Sampler’s hardware-based relative in the CHUD set is called Shark. This is an extremely valuable tool that also does time-based sampling of the computer running your software, telling you where the computer spends its time. The difference is that Shark can delve deep into the details of function usage, due to its measurement being linked directly to the hardware. It enables you to find the specific routines that will benefit the most from optimization.

When Shark is used in conjunction with the rest of Xcode, it can also display your routines’ source code and highlight the individual lines of source code that are consuming the most processor time. In many cases, Shark will also suggest what you might try to increase performance. Shark can also display the assembly-language code associated with your source code and show you execution details (for example, instruction groupings and processor stalls) that you can use to make assembly-level optimizations.

Note: An earlier version of Shark was named Shikari. Shark has been substantially upgraded specifically for use with the Power Macintosh G5 platform.

That provides a starting point for optimization tools. You should become familiar with Sampler and Shark as well as all the other performance analysis tools so that you can incorporate them into your standard development, debugging and quality assurance process. Full documentation about using these tools is installed when you install Xcode: see file:///Developer/Documentation/Performance/Performance. html for the top-level entry to this documentation set as well as Performance Fundamentals in the /Developer/Documentation/Performance directory, and on the ADC website.

Some Important Guidelines

There are some general optimization-related guidelines that you should consider first when deciding which level of optimization applies to you.

Re-optimize for Power Mac G5

If you implemented processor-specific optimizations on your software in the past, you’ll need to implement a similar level of G5-specific optimization on your software to ensure comparable performance on all Power Mac G5 computers.
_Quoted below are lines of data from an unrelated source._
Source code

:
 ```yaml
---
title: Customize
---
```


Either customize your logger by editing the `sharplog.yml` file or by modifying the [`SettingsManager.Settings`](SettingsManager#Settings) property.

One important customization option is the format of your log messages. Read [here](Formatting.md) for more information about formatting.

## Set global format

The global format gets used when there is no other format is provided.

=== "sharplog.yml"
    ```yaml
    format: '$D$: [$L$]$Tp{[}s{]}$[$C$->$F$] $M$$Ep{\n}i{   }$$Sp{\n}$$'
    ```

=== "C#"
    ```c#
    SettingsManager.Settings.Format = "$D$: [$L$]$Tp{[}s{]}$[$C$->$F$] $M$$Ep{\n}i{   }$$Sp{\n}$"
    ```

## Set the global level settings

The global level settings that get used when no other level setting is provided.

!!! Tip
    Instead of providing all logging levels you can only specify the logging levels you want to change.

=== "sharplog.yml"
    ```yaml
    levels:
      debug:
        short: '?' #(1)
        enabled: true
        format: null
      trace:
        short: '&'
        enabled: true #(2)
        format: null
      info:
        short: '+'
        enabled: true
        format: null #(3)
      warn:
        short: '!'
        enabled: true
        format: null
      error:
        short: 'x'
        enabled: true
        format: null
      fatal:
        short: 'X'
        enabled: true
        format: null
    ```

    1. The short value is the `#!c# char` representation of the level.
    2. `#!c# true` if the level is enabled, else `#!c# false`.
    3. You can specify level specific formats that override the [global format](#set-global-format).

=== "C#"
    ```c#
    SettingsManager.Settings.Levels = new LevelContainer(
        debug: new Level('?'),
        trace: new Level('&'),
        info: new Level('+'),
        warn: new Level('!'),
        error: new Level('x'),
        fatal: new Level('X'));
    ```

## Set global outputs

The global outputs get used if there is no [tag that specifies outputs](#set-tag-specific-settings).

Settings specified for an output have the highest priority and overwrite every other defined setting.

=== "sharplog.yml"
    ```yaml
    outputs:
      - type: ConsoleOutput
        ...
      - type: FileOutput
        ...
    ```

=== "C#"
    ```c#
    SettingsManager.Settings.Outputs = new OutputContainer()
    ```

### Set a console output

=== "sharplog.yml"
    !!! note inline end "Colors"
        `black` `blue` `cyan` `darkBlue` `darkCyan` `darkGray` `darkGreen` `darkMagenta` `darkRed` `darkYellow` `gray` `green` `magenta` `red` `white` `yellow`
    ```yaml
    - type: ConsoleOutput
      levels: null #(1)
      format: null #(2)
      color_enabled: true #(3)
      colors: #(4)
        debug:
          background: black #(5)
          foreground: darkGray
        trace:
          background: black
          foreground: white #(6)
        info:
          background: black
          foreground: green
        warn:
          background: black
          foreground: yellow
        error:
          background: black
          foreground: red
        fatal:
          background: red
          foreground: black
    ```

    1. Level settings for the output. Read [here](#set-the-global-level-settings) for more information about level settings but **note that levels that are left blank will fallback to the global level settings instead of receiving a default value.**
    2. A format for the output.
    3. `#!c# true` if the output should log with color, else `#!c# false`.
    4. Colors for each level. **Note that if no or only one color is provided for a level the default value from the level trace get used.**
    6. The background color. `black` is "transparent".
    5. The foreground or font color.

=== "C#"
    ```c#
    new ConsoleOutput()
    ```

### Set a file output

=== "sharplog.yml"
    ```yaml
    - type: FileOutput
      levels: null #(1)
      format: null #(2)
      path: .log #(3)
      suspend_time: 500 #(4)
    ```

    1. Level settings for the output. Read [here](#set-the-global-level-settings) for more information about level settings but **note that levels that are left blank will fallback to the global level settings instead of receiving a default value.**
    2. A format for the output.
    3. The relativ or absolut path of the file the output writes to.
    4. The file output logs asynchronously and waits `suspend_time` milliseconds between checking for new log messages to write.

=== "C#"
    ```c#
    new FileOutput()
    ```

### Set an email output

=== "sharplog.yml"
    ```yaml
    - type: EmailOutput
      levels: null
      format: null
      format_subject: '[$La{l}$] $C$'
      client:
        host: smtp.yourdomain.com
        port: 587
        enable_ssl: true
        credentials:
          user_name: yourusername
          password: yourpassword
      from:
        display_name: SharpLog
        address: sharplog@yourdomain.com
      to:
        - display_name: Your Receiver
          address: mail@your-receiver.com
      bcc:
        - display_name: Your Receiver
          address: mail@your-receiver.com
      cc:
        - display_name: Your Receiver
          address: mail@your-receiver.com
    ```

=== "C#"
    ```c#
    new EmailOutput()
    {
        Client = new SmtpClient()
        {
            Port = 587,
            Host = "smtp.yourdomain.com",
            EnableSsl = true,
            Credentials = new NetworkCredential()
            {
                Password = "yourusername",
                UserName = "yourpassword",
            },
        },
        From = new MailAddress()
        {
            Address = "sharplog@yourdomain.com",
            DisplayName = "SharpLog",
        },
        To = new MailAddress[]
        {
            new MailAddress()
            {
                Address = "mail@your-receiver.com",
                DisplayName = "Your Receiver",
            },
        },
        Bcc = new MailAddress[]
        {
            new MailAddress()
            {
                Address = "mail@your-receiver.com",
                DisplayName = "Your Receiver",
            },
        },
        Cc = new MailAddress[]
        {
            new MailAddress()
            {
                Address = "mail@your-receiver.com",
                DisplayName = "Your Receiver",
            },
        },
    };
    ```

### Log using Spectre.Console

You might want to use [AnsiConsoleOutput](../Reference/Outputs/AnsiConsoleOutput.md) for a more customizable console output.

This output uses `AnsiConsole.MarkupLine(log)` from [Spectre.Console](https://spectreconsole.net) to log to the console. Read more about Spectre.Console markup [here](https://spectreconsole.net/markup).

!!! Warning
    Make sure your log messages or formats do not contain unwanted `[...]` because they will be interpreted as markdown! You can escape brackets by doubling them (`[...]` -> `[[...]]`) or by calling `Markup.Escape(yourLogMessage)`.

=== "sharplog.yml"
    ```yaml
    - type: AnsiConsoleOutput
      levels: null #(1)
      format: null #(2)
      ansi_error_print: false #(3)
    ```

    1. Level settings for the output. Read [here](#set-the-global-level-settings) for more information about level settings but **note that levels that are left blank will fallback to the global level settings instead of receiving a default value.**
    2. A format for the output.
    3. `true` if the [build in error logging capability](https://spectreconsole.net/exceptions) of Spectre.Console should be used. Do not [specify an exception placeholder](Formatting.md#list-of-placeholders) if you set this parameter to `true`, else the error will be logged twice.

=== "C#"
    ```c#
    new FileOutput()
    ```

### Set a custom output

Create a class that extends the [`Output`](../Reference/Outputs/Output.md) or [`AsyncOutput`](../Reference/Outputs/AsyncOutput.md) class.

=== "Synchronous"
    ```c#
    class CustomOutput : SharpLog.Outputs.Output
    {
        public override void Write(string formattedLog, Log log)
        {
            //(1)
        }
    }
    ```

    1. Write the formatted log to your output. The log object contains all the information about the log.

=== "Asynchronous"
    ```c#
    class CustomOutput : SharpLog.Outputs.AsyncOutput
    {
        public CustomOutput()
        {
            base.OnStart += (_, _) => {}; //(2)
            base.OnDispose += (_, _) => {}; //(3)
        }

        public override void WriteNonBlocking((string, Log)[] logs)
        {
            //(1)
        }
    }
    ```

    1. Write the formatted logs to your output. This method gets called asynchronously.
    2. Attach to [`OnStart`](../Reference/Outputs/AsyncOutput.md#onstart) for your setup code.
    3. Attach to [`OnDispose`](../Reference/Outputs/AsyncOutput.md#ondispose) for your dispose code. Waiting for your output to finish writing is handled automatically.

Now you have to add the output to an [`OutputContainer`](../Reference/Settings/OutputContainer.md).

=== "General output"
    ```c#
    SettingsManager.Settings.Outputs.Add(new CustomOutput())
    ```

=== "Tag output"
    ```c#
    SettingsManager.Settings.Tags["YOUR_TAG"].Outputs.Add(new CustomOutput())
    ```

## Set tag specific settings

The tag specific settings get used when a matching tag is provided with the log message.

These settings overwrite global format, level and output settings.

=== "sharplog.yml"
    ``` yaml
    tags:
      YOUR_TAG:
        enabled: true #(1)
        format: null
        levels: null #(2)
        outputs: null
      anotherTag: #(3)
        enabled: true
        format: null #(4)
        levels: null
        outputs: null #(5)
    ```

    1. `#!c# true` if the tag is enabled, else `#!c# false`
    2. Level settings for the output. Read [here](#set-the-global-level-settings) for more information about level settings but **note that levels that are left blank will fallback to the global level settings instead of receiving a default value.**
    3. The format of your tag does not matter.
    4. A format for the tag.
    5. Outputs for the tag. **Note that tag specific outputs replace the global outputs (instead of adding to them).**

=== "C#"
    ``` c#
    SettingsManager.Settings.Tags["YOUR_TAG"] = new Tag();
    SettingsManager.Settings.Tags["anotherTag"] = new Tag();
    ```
This is necessary because the very same code changes that maximize performance on one processor may interact adversely with another processor.

Harness Velocity Engine with vecLib

If your software does any amount of vector, matrix, or signal processing, you should seriously consider rewriting the appropriate code to use Apple’s vecLib framework, which gives you access to several vector-processing libraries, including BLAS (Basic Linear Algebra Subprogram) and the vDSP digital processing library. Using vecLib multiplies the benefits resulting from your effort:

  • The vecLib routines give you most of the performance benefits of Apple’s Velocity Engine without requiring the substantial learning and programming efforts needed to write custom code for it. In some situations, using vecLib will produce the most dramatic performance increase of any single optimization you can apply to your software, and the benefit/effort ratio will be extremely high.
  • Code written using vecLib doesn’t have to be rewritten for different processors, giving you both portability and high performance with one development effort. This is possible because Apple’s vecLib framework has separate versions customized for each of the “G-series” processors. This means that one programming effort produces code that is highly optimized for the G3, G4, G5, and future G-series processors.

If you are willing and able to write your own code for Velocity Engine, see the Velocity Engine web page for more information.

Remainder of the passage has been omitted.